● **What you need to do**:
In the records, find every line with the word "pull" and copy it out.

● **Exercise materials**:
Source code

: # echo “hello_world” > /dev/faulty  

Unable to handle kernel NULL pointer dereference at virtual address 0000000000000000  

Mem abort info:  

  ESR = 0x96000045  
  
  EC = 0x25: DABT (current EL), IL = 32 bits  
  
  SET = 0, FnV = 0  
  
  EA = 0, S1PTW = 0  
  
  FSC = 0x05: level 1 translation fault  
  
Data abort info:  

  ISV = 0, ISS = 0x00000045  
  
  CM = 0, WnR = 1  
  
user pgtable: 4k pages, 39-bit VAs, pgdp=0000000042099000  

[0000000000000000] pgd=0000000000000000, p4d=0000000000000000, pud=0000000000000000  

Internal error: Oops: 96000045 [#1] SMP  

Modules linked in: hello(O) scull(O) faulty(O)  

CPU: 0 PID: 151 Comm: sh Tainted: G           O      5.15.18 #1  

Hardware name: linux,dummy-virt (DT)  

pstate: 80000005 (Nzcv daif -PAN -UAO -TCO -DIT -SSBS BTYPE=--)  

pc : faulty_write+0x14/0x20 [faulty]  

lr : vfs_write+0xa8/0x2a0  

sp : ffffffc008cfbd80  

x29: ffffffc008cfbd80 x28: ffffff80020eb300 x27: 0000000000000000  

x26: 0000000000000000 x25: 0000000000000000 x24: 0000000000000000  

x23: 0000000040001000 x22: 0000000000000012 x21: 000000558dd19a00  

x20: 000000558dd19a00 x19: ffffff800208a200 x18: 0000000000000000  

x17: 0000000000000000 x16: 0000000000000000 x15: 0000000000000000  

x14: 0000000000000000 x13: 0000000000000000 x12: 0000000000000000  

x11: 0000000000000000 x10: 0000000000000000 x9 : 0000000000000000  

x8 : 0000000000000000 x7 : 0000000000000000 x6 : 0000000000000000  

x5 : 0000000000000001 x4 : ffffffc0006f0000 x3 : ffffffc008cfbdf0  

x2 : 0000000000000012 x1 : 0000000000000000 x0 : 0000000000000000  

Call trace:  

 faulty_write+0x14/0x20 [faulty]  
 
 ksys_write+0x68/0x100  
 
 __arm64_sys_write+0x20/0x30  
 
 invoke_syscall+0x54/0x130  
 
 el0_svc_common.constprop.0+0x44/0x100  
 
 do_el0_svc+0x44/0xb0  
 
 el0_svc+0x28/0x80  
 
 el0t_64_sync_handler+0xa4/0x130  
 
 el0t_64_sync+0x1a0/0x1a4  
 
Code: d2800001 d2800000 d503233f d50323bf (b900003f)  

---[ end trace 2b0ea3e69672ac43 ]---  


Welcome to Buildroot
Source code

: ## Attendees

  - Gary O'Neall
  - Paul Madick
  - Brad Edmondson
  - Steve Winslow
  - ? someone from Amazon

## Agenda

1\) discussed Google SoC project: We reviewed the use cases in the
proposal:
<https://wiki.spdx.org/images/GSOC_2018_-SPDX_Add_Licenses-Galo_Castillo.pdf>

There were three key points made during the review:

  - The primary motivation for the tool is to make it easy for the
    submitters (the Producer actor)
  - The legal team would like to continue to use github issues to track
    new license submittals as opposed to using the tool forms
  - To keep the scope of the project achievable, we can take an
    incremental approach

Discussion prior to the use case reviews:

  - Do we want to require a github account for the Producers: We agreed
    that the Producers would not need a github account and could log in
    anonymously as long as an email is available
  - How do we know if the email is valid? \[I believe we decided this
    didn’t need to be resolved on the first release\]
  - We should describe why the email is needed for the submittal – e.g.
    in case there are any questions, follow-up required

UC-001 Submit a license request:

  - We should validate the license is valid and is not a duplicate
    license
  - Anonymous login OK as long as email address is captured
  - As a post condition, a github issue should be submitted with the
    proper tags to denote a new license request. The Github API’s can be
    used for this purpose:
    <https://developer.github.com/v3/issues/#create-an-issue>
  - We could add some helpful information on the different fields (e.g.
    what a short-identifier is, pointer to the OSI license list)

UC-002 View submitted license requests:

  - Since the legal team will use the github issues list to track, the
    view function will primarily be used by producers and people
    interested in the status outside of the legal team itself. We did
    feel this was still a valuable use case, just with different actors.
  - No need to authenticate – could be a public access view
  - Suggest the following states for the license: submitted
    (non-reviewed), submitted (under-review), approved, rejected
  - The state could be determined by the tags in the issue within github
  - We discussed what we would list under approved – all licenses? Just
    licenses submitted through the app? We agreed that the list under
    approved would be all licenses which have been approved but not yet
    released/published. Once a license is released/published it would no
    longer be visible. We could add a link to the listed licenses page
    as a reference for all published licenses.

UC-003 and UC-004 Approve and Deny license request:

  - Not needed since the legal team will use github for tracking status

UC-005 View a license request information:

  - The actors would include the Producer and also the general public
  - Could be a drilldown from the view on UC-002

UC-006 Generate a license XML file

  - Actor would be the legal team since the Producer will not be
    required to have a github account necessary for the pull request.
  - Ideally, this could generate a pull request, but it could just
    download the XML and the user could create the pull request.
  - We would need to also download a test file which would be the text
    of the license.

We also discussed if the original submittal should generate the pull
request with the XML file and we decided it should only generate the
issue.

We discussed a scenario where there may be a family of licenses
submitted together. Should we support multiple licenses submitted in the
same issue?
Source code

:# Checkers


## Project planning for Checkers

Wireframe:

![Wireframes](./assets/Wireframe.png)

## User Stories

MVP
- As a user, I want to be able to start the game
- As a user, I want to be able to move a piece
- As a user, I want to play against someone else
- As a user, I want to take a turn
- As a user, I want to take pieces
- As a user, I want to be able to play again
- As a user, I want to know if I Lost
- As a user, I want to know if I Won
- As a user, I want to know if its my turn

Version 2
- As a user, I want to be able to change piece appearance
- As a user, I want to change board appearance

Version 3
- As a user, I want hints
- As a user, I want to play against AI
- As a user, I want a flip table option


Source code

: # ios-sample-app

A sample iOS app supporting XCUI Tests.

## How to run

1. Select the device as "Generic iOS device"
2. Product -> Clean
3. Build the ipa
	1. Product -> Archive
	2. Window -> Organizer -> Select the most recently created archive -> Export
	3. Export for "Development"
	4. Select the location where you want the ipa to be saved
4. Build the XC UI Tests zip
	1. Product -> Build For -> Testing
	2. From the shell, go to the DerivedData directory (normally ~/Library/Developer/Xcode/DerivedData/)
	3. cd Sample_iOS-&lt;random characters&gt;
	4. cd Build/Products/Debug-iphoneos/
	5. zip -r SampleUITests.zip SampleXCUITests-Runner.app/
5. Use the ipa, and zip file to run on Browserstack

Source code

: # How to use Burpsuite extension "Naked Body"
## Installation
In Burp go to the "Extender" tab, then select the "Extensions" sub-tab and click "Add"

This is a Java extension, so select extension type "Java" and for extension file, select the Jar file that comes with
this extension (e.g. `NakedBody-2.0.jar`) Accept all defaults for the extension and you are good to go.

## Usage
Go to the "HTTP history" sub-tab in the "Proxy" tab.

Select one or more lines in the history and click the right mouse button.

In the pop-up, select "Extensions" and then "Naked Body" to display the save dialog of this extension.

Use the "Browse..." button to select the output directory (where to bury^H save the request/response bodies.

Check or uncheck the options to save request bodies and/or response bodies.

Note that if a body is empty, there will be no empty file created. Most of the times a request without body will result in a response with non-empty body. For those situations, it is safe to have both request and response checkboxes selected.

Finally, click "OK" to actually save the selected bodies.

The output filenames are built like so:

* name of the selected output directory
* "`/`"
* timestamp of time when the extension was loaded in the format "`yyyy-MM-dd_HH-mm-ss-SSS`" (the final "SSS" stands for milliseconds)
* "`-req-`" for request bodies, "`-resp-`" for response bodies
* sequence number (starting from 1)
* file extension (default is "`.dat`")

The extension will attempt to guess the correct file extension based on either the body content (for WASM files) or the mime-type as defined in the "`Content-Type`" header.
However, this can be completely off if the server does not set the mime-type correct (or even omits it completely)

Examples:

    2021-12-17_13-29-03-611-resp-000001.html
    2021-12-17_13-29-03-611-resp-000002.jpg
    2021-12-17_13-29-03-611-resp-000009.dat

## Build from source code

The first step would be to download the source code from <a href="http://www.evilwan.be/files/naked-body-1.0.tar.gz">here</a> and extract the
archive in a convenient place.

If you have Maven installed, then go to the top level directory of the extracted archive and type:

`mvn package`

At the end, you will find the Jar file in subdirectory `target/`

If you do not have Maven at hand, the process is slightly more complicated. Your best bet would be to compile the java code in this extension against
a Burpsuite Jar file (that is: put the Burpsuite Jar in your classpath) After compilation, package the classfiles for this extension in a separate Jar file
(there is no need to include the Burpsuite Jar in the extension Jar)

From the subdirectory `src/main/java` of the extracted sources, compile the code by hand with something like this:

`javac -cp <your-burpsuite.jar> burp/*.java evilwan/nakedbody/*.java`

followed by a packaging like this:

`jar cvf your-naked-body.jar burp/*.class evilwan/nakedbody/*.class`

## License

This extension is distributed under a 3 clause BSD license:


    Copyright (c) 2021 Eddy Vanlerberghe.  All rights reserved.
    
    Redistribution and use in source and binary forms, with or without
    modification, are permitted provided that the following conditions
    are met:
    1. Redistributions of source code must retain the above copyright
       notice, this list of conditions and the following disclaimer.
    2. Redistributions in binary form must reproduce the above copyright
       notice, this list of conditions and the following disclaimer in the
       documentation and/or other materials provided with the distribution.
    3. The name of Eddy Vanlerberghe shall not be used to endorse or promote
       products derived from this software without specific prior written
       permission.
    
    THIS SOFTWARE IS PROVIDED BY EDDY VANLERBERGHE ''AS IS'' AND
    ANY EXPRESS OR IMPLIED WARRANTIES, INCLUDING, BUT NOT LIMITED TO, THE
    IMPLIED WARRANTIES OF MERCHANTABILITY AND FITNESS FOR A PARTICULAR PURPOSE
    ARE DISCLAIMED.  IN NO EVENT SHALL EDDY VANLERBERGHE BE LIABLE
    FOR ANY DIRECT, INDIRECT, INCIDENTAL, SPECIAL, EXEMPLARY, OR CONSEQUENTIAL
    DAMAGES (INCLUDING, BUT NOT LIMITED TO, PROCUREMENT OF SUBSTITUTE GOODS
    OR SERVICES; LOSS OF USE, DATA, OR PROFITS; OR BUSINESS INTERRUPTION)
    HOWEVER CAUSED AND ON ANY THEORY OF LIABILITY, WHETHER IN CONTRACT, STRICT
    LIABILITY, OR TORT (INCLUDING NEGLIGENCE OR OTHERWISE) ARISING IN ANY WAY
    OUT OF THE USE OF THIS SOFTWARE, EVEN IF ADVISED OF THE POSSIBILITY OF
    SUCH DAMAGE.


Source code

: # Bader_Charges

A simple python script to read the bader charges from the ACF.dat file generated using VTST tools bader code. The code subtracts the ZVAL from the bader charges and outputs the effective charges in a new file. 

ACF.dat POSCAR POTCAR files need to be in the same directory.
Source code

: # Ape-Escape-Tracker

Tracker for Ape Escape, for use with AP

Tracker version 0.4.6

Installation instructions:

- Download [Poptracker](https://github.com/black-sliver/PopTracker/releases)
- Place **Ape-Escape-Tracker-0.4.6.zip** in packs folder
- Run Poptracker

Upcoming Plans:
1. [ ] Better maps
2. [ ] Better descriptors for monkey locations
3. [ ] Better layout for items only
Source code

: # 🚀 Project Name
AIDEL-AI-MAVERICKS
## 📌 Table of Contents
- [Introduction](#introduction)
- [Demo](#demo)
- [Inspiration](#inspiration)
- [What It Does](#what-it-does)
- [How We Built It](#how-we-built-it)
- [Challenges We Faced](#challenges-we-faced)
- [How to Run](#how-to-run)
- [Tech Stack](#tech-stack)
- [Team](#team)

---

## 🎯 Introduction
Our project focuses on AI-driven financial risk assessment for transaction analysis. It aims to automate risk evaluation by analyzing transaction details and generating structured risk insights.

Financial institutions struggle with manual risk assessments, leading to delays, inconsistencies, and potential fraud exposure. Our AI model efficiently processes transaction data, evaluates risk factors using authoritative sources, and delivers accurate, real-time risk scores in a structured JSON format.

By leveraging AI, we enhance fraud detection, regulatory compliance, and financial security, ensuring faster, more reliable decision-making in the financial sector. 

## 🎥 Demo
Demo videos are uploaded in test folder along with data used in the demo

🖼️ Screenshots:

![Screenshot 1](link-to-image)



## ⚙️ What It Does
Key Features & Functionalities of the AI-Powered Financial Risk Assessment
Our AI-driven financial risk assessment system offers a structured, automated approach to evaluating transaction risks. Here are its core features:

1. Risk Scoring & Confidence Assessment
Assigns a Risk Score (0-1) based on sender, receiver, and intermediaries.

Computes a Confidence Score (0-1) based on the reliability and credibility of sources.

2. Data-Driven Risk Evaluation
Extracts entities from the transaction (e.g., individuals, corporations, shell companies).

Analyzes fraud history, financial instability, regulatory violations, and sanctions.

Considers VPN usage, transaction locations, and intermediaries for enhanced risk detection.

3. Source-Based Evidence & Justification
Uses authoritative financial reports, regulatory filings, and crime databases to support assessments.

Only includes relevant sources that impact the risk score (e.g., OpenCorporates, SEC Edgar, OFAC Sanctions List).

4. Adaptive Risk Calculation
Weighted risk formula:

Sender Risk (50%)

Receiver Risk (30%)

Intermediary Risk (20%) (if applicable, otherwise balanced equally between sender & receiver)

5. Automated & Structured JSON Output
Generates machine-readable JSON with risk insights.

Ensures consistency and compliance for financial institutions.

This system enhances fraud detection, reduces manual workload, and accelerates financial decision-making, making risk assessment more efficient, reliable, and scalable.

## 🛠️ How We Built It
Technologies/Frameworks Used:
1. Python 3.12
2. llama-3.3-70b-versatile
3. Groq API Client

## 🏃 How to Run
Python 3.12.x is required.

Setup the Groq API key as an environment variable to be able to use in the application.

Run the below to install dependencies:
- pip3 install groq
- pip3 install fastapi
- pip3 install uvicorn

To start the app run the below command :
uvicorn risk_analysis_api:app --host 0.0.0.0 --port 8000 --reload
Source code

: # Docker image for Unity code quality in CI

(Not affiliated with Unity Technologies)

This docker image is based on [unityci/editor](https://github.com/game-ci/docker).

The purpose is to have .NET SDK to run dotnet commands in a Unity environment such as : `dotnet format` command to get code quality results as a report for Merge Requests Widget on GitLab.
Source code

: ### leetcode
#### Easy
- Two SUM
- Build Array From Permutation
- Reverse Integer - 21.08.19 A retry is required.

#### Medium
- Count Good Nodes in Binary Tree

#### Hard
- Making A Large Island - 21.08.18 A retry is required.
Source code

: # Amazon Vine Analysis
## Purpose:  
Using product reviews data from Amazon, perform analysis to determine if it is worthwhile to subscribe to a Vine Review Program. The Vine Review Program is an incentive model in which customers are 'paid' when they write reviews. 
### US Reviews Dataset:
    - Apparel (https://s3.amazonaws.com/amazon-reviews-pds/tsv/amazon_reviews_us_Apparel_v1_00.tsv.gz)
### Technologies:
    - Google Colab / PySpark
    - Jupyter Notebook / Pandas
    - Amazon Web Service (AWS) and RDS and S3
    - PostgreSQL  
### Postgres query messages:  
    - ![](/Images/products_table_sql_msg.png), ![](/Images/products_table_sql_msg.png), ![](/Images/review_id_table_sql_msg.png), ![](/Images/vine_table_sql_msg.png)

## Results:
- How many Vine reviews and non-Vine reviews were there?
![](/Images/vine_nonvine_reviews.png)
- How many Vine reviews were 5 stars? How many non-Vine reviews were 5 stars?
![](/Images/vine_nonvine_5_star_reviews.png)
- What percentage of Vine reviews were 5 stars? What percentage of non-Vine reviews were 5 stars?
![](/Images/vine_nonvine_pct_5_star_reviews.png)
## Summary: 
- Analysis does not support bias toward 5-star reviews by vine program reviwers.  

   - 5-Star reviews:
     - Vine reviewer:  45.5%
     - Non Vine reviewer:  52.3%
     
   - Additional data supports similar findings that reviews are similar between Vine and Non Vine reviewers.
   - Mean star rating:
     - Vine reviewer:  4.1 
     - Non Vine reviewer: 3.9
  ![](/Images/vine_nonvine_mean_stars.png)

● **Answer for the task**:
    required to have a github account necessary for the pull request.
  - Ideally, this could generate a pull request, but it could just
    download the XML and the user could create the pull request.
We also discussed if the original submittal should generate the pull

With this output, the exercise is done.